Young dancers of various English ballet schools performed the dance of the Lotus blossoms in Act IV and they managed to overcome nerves with charm and vivacity to earn some very well deserved applause.

The only problem with the recreation of the 1900 version was that some of the props were laughably naive: the dead tiger, carried on set twice, looked so much like a cuddly toy that the audience couldn’t resist laughing. The parrots perched on the Bayadères arms in the dancing at the beginning of Act II, scene II, were hanging off at such odd angles that they reminded me of a certain Monty Python sketch! And as for the paper-mache Elephant! But that’s the acceptable price of recreating history!

The true star of Bayadère is, and always has been, the Kingdom of the Shades. It is the best six minutes of white ballet spectacle. There is an hypnotic almost mantra-like effect of the dead bayadères (the “shades”), identically dressed and appearing one by one, criss-crossing the stage, stepping into arabesques allongées before being drawn back into the underworld in a deep back bend, with arms en couronne and their working leg en tendu, and then stepping forward into the next arabesque, over and over again.


The Kirov corps in the Kingdom of the Shades scene from La Bayadere
© John Ross


The sequence lasts for 39 arabesques, or approximately three minutes, before all the shades are on the main stage, assembled in 8 lines of 4 dancers (the original had 48 shades). The first half of the Shades’ entrance was performed almost perfectly, without a hint of a wobble, but with some spacing problems between shades ever so slightly spoiling the overall effect of the single thread drawing the Shades out of the underworld in perfect harmony. At the end of the sequence, the shades split into two groups of 14 facing off-stage right and left in perfect point-tendu formation.

No matter how many times this six minutes is seen it is always magic. There is nothing very fanciful or elaborate about the Kingdom of the Shades. It is simple choreography translated into an extravagant scale. The great things in life are always the simple ideas.

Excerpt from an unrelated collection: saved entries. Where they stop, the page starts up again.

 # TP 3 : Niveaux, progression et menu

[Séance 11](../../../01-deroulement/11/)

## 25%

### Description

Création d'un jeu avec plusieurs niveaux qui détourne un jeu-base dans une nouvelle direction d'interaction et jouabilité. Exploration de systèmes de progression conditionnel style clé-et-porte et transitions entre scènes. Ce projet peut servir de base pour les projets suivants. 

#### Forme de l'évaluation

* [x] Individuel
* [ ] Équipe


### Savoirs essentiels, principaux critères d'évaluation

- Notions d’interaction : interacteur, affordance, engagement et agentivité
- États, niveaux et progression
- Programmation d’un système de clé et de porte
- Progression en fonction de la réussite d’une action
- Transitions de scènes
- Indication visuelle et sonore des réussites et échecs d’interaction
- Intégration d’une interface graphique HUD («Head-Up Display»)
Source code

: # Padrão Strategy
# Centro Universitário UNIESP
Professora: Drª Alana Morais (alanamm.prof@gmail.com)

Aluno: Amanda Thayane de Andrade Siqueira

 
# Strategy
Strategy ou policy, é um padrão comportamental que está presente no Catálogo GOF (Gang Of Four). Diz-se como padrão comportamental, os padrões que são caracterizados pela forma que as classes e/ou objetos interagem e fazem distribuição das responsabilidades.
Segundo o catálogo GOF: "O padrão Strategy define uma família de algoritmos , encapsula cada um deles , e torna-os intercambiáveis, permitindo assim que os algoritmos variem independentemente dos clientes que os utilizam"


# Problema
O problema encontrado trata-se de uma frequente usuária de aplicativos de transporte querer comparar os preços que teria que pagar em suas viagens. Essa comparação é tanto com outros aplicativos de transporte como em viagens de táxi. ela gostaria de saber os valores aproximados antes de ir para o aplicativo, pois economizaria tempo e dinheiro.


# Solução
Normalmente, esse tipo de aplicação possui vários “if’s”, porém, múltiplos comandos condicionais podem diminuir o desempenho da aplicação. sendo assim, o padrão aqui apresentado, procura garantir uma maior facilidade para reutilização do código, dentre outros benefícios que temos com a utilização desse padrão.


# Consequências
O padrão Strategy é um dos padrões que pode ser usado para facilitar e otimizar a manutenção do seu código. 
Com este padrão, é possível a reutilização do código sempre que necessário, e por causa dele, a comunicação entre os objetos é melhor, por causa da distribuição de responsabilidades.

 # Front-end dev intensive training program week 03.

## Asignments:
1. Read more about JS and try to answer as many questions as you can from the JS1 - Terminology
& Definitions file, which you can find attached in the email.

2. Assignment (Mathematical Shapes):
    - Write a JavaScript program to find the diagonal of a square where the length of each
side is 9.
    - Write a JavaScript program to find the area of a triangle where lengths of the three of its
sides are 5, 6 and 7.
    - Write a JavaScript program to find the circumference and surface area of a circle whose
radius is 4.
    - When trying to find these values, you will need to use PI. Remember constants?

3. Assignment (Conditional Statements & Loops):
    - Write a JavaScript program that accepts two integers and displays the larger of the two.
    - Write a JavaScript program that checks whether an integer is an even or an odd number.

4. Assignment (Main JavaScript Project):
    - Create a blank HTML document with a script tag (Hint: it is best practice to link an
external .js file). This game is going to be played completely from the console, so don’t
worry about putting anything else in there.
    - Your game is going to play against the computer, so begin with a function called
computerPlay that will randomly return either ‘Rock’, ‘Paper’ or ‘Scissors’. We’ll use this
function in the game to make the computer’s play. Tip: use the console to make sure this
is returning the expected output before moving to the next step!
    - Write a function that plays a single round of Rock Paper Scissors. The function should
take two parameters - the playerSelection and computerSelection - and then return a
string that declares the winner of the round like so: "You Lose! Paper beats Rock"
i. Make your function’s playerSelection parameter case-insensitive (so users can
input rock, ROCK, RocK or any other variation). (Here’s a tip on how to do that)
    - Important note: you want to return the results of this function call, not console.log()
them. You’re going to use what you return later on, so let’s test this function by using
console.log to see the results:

It was quite wonderful to see a major part of ballet history recreated in the 21st Centuy and the additional narrative adds richness to the story. Any serious balletomane should try to get a ticket. But, having seen it, I am now looking forward to the return of Natalia Makarova’s RB version in the Autumn.

When all is said and done, I must prefer the dance of the bronze idol to an Elephant on wheels and a host of dead parrots!